The biggest intangible question they face entering the season, though, is how to react when things can go wrong. Dooley, who addresses the media at 5:30 p.m. today, said there have been "good, positive signs" that his team's leadership is better. Moreover, the coach pointed again to his roster as evidence the Vols will handle adversity more effectively.

"I think you have to have a certain level of ability on your roster that can compete," Dooley said. "There's a leadership component [to handling adversity], but there's also a talent component. The coach has got to do a great job of putting the players in the right position to make a play.

"There were times [last season] we didn't handle it very well, and there were times that it wasn't that we weren't handling it very well, we were just getting whipped on the football field. We were playing a team that was putting it on us, and we weren't good enough. What I hope is this year that we don't run into a team where we fell like we don't have the guns to go out there and take it to them for four quarters."

As it opens practice on Friday, Tennessee expects to be a better football team across the board. But that doesn't mean the Volunteers are without a handful of concerns as the preseason begins. The Times Free Press looks at the biggest five questions.

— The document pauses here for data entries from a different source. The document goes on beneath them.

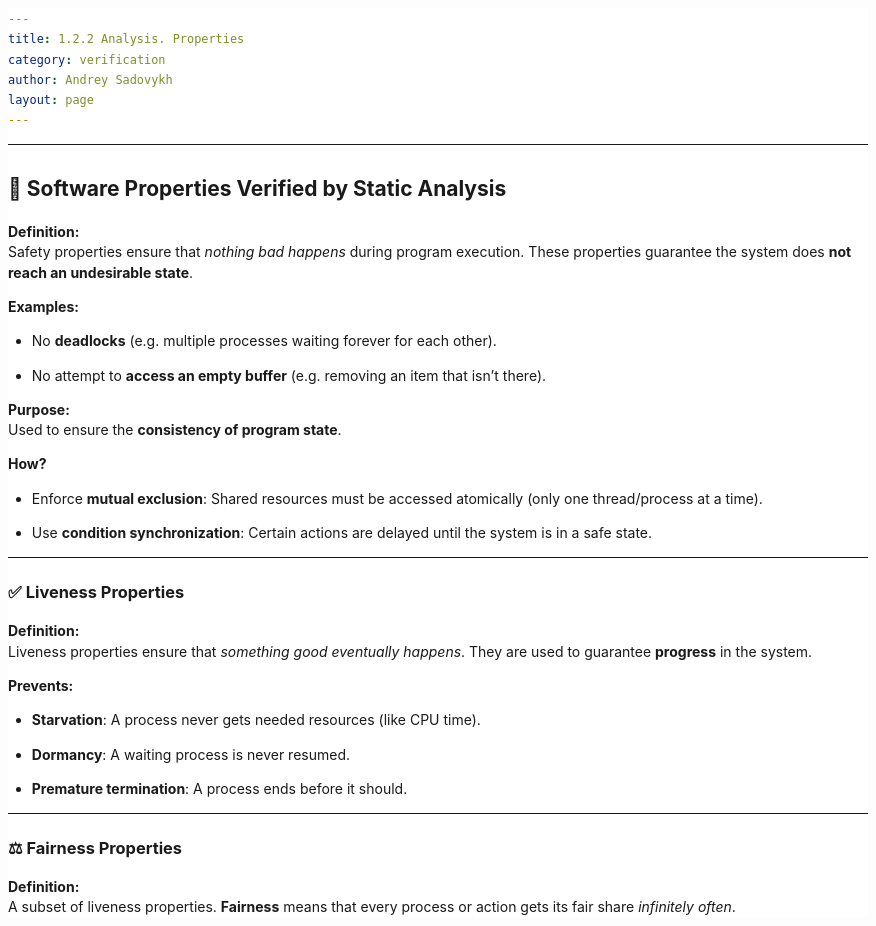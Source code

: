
 ```yaml
---
title: 1.2.2 Analysis. Properties
category: verification
author: Andrey Sadovykh
layout: page
---
```


---

## 🔐 Software Properties Verified by Static Analysis

**Definition:**  
Safety properties ensure that _nothing bad happens_ during program execution. These properties guarantee the system does **not reach an undesirable state**.

**Examples:**

- No **deadlocks** (e.g. multiple processes waiting forever for each other).
    
- No attempt to **access an empty buffer** (e.g. removing an item that isn’t there).
    

**Purpose:**  
Used to ensure the **consistency of program state**.

**How?**

- Enforce **mutual exclusion**: Shared resources must be accessed atomically (only one thread/process at a time).
    
- Use **condition synchronization**: Certain actions are delayed until the system is in a safe state.
    

---

### ✅ Liveness Properties

**Definition:**  
Liveness properties ensure that _something good eventually happens_. They are used to guarantee **progress** in the system.

**Prevents:**

- **Starvation**: A process never gets needed resources (like CPU time).
    
- **Dormancy**: A waiting process is never resumed.
    
- **Premature termination**: A process ends before it should.
    

---

### ⚖️ Fairness Properties

**Definition:**  
A subset of liveness properties. **Fairness** means that every process or action gets its fair share _infinitely often_.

1. Who takes control at running back?

It's been well-documented: Tennessee was 116th nationally last season in rushing yards per game. While the offensive line must block better, the biggest key for the Vols is finding a running back who can run consistently, make players miss and be physical enough to get that extra yard. Exiting spring, the backfield competition was "thick," as Rajion Neal put it.

"We don't go out there to think about who's going to start," said Marlin Lane. We just go out there together and compete. We're not satisfied with the run game from last year."

Neal, who's had fumbling problems, enters August as the slight favorite, and Lane's the leading returning rusher. Devrin Young likely has carved out touches with his speed. The Vols are anxious to see if freshman Davante Bourque can add a dimension.

2. How much have the cornerbacks improved?

UT's secondary allowed 13 pass plays of 30 yards or more last season, mostly when opposing receivers simply outran a Vol cornerback. With new position coach Derrick Ansley preaching and teaching press-coverage techniques, UT hopes to avoid that. But someone will need to step up.

"We're definitely not where we want to be," Ansley said after spring. "We're just trying to find guys who can compete at a high level all the time. Once we get that recipe, we'll be fine."

Izauea Lanier, perhaps best suited to play more physically at the line, is ineligible this season. That leaves Prentiss Waggner, Marsalis Teague and Justin Coleman as returning players battling for starting spots. Freshman Deion Bonner, who turned some heads in summer workouts, is also in the mix.

3. How good will UT's defense be up front?

The Vols were 11th in the SEC last season in sacks, and coach Derek Dooley voiced his own concerns about his defensive line's ability to stop the run at spring's end.

Waggner, a defensive back, was second in sacks last season behind the departed Malik Jackson, so UT needs pass rushers to emerge. New defensive coordinator Sal Sunseri may have to be creative in devising ways to develop pressure.

Junior-college transfer Daniel McCullers, who's listed at a whopping 6-foot-7, 377 pounds, was brought in to be the prototypical run-stuffing nose tackle in the 3-4 defense. How quickly he adjusts could determine UT's run-stopping efforts. It took Maurice Couch half a season to make the transition last season.

"I think we're going to have to do some things to stop the run," Dooley said. "Nobody's really put their hand in the dirt [on] the defensive line and lined up and said, 'We're going to whip your tail.'"

4. How reliable is UT's kicking game?

Young helped solve the Vols' return-game woes last season, but the kicking-game situation is more dire entering the season. Michael Palardy and walk-on Derrick Broadus missed field goals in the spring game. There wasn't much more confidence in punter Matt Darr.

Palardy, formerly a top-rated high-school kicker, has largely been a disappointment. Darr averaged 38 yards on 40 punts as a redshirt freshman last season. The Vols also must adjust to college football's new kickoff rules.

If UT plays more close games this season, its field-goal kicking will certainly come into play, and that area might be the Vols' biggest concern.

"There's competition there, yeah," Dooley said. "You've got to perform, especially at kicker. You miss a few field goals and it's hard to have a lot of patience."

5. Is Tennessee's offense ready to be great?

With a defense in transition, the Vols might need to light up a scoreboard or two. The passing-game components - quarterback Tyler Bray, the receiver trio of Justin Hunter, Da'Rick Rogers and newcomer Cordarrelle Patterson and tight end Mychal Rivera - have generated some buzz this summer. But as Dooley pointed out at SEC media days, it's unproven.

"We have some ability," he said, "but we haven't really proven we can do it."

Hunter was hurt in game three last season, Bray has yet to play a full season and Patterson is making the jump from junior college. The offense's fate is in Bray's hands. But can the whole unit put it all together?